Segment Open

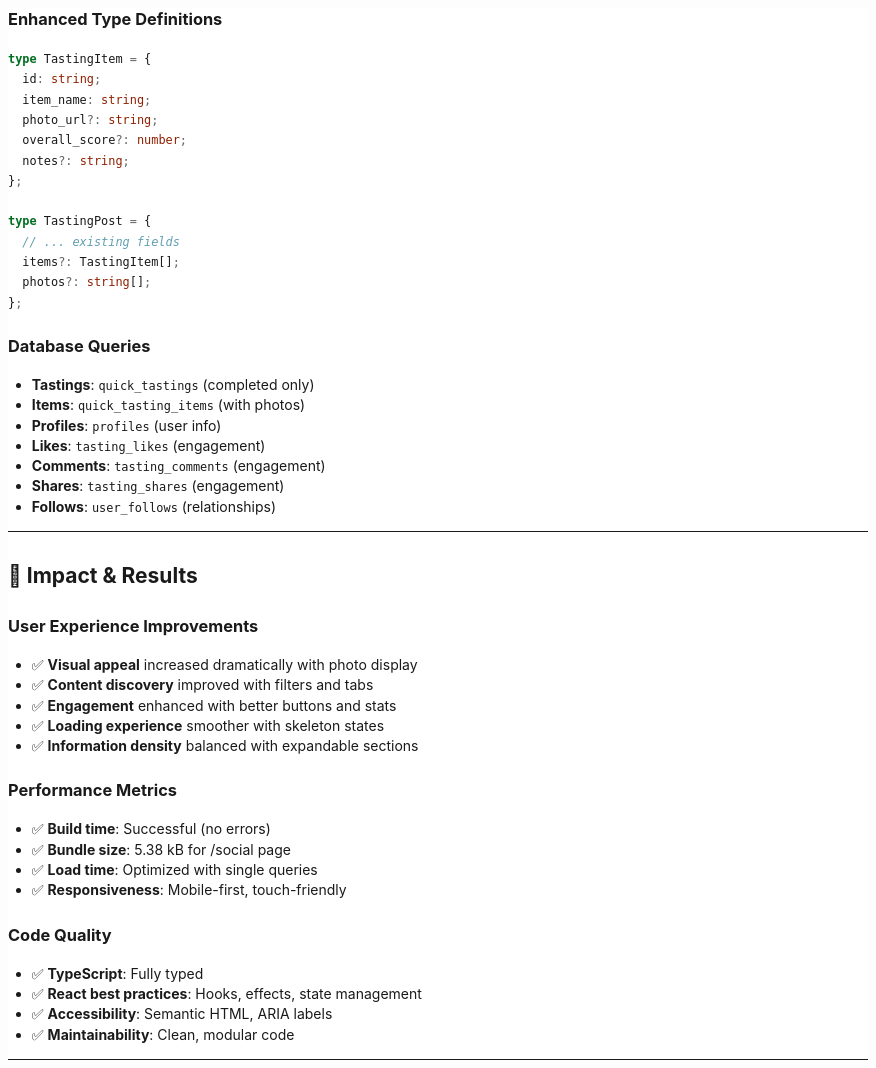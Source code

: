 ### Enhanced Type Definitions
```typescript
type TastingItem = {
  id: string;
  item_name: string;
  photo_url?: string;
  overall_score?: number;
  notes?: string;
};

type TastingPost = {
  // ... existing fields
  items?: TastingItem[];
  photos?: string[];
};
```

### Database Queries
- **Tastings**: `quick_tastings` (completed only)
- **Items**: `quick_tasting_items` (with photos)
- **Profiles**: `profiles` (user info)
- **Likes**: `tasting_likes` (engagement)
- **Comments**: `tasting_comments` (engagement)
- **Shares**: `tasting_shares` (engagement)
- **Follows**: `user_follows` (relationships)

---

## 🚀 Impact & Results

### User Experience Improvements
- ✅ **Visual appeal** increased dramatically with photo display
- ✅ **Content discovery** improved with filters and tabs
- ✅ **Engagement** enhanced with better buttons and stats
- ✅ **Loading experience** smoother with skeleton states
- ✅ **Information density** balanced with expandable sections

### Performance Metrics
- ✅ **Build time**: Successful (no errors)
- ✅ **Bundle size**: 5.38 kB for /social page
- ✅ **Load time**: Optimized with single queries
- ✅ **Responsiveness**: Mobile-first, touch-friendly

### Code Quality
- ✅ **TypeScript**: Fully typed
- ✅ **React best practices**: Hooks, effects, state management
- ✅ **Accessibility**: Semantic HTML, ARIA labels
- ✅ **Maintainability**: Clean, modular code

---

Segment Closed

# [What needs to be done]
Exclude the pictures and reproduce every entry exactly.

# [Response box]
Source code

: ### Enhanced Type Definitions
```typescript
type TastingItem = {
  id: string;
  item_name: string;
  photo_url?: string;
  overall_score?: number;
  notes?: string;
};

type TastingPost = {
  // ... existing fields
  items?: TastingItem[];
  photos?: string[];
};
```

### Database Queries
- **Tastings**: `quick_tastings` (completed only)
- **Items**: `quick_tasting_items` (with photos)
- **Profiles**: `profiles` (user info)
- **Likes**: `tasting_likes` (engagement)
- **Comments**: `tasting_comments` (engagement)
- **Shares**: `tasting_shares` (engagement)
- **Follows**: `user_follows` (relationships)

---

## 🚀 Impact & Results

### User Experience Improvements
- ✅ **Visual appeal** increased dramatically with photo display
- ✅ **Content discovery** improved with filters and tabs
- ✅ **Engagement** enhanced with better buttons and stats
- ✅ **Loading experience** smoother with skeleton states
- ✅ **Information density** balanced with expandable sections

### Performance Metrics
- ✅ **Build time**: Successful (no errors)
- ✅ **Bundle size**: 5.38 kB for /social page
- ✅ **Load time**: Optimized with single queries
- ✅ **Responsiveness**: Mobile-first, touch-friendly

### Code Quality
- ✅ **TypeScript**: Fully typed
- ✅ **React best practices**: Hooks, effects, state management
- ✅ **Accessibility**: Semantic HTML, ARIA labels
- ✅ **Maintainability**: Clean, modular code

---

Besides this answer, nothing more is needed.